- Location of Danvers, Minnesota
- Coordinates: 45°16′53″N 95°45′21″W﻿ / ﻿45.28139°N 95.75583°W
- Country: United States
- State: Minnesota
- County: Swift
- Incorporated: January 19, 1900

Government
- • Mayor: Julie A. Commerford

Area
- • Total: 0.695 sq mi (1.799 km^{2})
- • Land: 0.695 sq mi (1.799 km^{2})
- • Water: 0.000 sq mi (0.000 km^{2})
- Elevation: 1,034 ft (315 m)

Population (2020)
- • Total: 103
- • Estimate (2022): 101
- • Density: 148.20/sq mi (57.23/km^{2})
- Time zone: UTC−6 (Central (CST))
- • Summer (DST): UTC−5 (CDT)
- ZIP Code: 56231
- Area code: 320
- FIPS code: 27-14734
- GNIS feature ID: 2393714
- Sales tax: 6.875%

= Danvers, Minnesota =

City in Minnesota, United States

Danvers is a city in Swift County, Minnesota, United States. The population was 103 at the 2020 census. The community is named after Danvers, Massachusetts.

==History==
A post office called Danvers has been in operation since 1892. Danvers had a depot on the railroad.

==Geography==
According to the United States Census Bureau, the city has a total area of 1.799 sqmi, all land.

U.S. Route 12 serves as a main route in the community.

==Demographics==

Historical population
| Census | Pop. | Note | %± |
| 1900 | 112 |  | — |
| 1910 | 215 |  | 92.0% |
| 1920 | 253 |  | 17.7% |
| 1930 | 177 |  | −30.0% |
| 1940 | 184 |  | 4.0% |
| 1950 | 162 |  | −12.0% |
| 1960 | 132 |  | −18.5% |
| 1970 | 136 |  | 3.0% |
| 1980 | 152 |  | 11.8% |
| 1990 | 98 |  | −35.5% |
| 2000 | 108 |  | 10.2% |
| 2010 | 97 |  | −10.2% |
| 2020 | 103 |  | 6.2% |
| 2022 (est.) | 101 |  | −1.9% |
U.S. Decennial Census 2020 Census

===2010 census===
As of the 2010 census, there were 97 people, 40 households, and 28 families living in the city. The population density was 131.1 PD/sqmi. There were 45 housing units at an average density of 60.8 /sqmi. The racial makeup of the city was 97.9% White, 1.0% from other races, and 1.0% from two or more races. Hispanic or Latino of any race were 1.0% of the population.

There were 40 households, of which 35.0% had children under the age of 18 living with them, 57.5% were married couples living together, 2.5% had a female householder with no husband present, 10.0% had a male householder with no wife present, and 30.0% were non-families. 25.0% of all households were made up of individuals, and 15% had someone living alone who was 65 years of age or older. The average household size was 2.43 and the average family size was 2.86.

The median age in the city was 41.5 years. 25.8% of residents were under the age of 18; 6.1% were between the ages of 18 and 24; 24.8% were from 25 to 44; 28.8% were from 45 to 64; and 14.4% were 65 years of age or older. The gender makeup of the city was 52.6% male and 47.4% female.

===2000 census===
As of the 2000 census, there were 108 people, 43 households, and 31 families living in the city. The population density was 153.4 PD/sqmi. There were 47 housing units at an average density of 66.8 /sqmi. The racial makeup of the city was 100.00% White.
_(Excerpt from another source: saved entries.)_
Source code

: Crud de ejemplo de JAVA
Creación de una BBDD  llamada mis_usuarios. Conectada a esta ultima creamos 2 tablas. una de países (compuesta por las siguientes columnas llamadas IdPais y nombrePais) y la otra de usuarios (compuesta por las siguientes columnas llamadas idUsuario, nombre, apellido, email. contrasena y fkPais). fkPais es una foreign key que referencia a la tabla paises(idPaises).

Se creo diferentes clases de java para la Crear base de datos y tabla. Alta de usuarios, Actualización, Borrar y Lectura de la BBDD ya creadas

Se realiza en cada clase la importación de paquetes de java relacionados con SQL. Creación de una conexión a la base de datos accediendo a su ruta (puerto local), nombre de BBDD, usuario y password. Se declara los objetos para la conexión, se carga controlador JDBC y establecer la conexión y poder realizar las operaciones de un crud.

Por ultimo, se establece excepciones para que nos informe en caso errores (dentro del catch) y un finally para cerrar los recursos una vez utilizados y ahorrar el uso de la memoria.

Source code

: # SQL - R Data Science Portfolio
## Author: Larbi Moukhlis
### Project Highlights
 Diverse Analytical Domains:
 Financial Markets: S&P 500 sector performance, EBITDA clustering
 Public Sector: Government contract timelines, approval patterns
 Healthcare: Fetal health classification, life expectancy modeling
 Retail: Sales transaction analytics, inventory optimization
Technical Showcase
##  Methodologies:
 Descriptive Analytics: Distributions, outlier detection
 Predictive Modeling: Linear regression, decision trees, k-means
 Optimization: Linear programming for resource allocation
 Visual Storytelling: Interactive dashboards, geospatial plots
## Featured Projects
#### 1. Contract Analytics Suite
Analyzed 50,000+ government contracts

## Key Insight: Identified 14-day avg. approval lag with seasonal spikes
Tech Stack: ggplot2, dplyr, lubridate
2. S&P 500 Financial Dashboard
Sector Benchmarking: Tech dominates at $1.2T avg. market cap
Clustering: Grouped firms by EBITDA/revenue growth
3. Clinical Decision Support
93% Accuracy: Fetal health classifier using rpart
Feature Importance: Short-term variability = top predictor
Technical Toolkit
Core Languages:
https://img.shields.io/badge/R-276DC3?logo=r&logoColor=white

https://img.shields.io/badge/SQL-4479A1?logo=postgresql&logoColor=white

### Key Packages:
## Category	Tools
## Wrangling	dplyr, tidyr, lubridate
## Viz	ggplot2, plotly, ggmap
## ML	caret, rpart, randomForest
There were 43 households, out of which 37.2% had children under the age of 18 living with them, 65.1% were married couples living together, 2.3% had a female householder with no husband present, and 27.9% were non-families. 23.3% of all households were made up of individuals, and 16.3% had someone living alone who was 65 years of age or older. The average household size was 2.51 and the average family size was 3.00.

In the city, the population was spread out, with 28.7% under the age of 18, 6.5% from 18 to 24, 24.1% from 25 to 44, 25.0% from 45 to 64, and 15.7% who were 65 years of age or older. The median age was 39 years. For every 100 females, there were 100.0 males. For every 100 females age 18 and over, there were 87.8 males.

The median income for a household in the city was $44,000, and the median income for a family was $45,938. Males had a median income of $38,000 versus $20,313 for females. The per capita income for the city was $23,452. There were no families and 4.7% of the population living below the poverty line, including no under eighteens and 23.5% of those over 64.